In forward areas, tactical operations centers
are probably the most difficult positions to hide although their
need for concealment is great. They require strict camouflage
discipline. Vehicles and aircraft should not be allowed to approach
closer than 300-400 meters. They must be dispersed and concealed
so nets may have to be readily available for aircraft. Pay special
attention to lights and noise at night.
Generators will have to be dug-in and allowed
adequate air space for cooling. Radios and antenna systems must
be remoted as far out as possible, and in different directions.
Whenever possible, dig in the entire command post. Use engineer
assets to build a berm around the perimeter and to help break
up the silhouette and to enhance security. Other equipment should
not be placed too close to minimize the possibility of the enemy's
attention being attracted to the site.
Engineer activity often precedes operations,
which makes it important that such work be concealed from enemy
surveillance. The following guidelines should be used to conceal
- Employ the minimum number of equipment and personnel.
- Keep equipment well away from the site, and dispersed
and concealed if not in use.
- Complete all possible preparations well away
from the site.
- Follow the ground pattern, if possible.
Combat service and support assets must rely on
concealment for most of their protection. The following guidelines
will assist unit commanders in concealing trains while stationary
or on the move:
- All vehicles of a given type should look alike.
This will make it difficult for an enemy to pick out critical
vehicles, such as water and fuel trucks, in a column. Canopies
over fuel trucks disguise them and prevent radiant heat from striking
the fuel containers.
- Vehicles should follow the tracks of the preceding
vehicle if it is possible to do so without breaking through the
crust, as this reduces the possibility of an enemy intelligence
analyst to calculate how many vehicles have passed.

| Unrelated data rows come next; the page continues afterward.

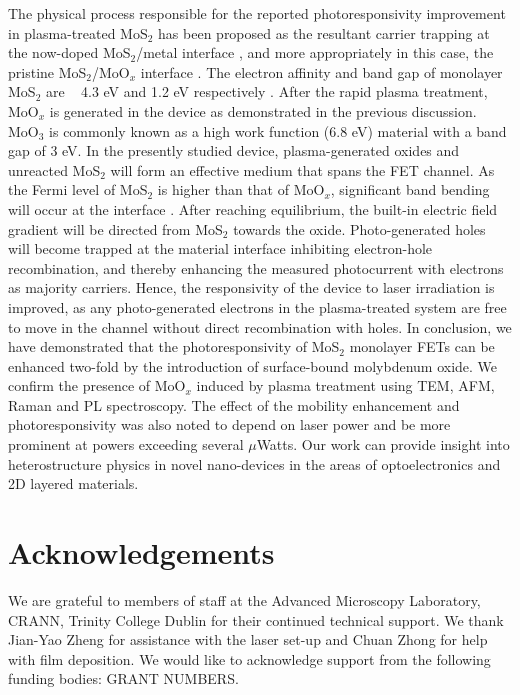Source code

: \documentclass[%
 reprint,
superscriptaddress,
 amsmath,amssymb,
 aps,
prb,
]{revtex4-1}
\begin{document}
\twocolumngrid

\indent The physical process responsible for the reported photoresponsivity improvement in plasma-treated MoS$_2$ has been proposed as the resultant carrier trapping at the now-doped MoS$_2$/metal interface \cite{wi2014enhancement}, and more appropriately in this case, the pristine MoS$_2$/MoO$_x$ interface \cite{Yoo2017}.
The electron affinity and band gap of monolayer MoS$_2$ are ~ 4.3 eV and 1.2 eV respectively \cite{Liang2013,Mak2010a}. After the rapid plasma treatment, MoO$_x$ is generated in the device as demonstrated in the previous discussion. MoO$_3$ is commonly known as a high work function (6.8 eV) material with a band gap of 3 eV.\cite{Kang2014, Yoo2017} In the presently studied device, plasma-generated oxides and unreacted MoS$_2$ will form an effective medium that spans the FET channel. As the Fermi level of MoS$_2$ is higher than that of MoO$_x$, significant band bending will occur at the interface \cite{Yoo2017}. After reaching equilibrium, the built-in electric field gradient will be directed from MoS$_2$ towards the oxide. Photo-generated holes will become trapped at the material interface inhibiting electron-hole recombination, and thereby enhancing the measured
photocurrent with electrons as majority carriers. Hence, the responsivity of the device to laser irradiation is improved, as any photo-generated electrons in the plasma-treated system are free to move in the channel without direct recombination with holes. \newline
\indent In conclusion, we have demonstrated that the photoresponsivity of MoS$_2$ monolayer FETs can be enhanced two-fold by the introduction of surface-bound molybdenum oxide. We confirm the presence of MoO$_x$ induced by plasma treatment using TEM, AFM, Raman and PL spectroscopy. The effect of the mobility enhancement and photoresponsivity was also noted to depend on laser power and be more prominent at powers exceeding several $\mu$Watts. Our work can provide insight into heterostructure physics in novel nano-devices in the areas of optoelectronics and 2D layered materials.





\section*{Acknowledgements}

We are grateful to members of staff at the Advanced Microscopy Laboratory, CRANN, Trinity College Dublin for their continued technical support. We thank Jian-Yao Zheng for assistance with the laser set-up and Chuan Zhong for help with film deposition. We would like to acknowledge support from the following funding bodies: GRANT NUMBERS.





\end{document}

- Screen exhaust systems to reduce heat signature.
- Vehicles must never form a pattern, either
when stationary or on the move.
A supply point is likely to be in a location
where its main threat of detection will be either by the eye or
by photograph. Normally, greater emphasis can be placed on selecting
supply positions from the point of view of concealment rather
than for tactical efficiency, particularly in situations where
air defense cover may be limited. The following guidelines should
be used when setting up supply points:
- The location should be selected where trails
already exist. Vehicles must use existing trails to the extent
- Stocks should be irregularly spaced, both in
length and depth, to the maximum extent possible so that there
is no definite pattern.
- Stocks should be piled as low as possible and
preferably dug-in. For example, a stack of gasoline cans should
be only one can high.
- The shape of the area should not be square
or rectangular, but should follow the local ground pattern.
- Stocks should be covered with sand, gravel,
burlap, netting, or anything else that harmonizes with the local
terrain, and the sides should be gradually sloped with soil filled
to the top of the dump.
- The contents of each supply point should be mixed so that the destruction of one supply point will not cause an immediate shortage of a particular commodity.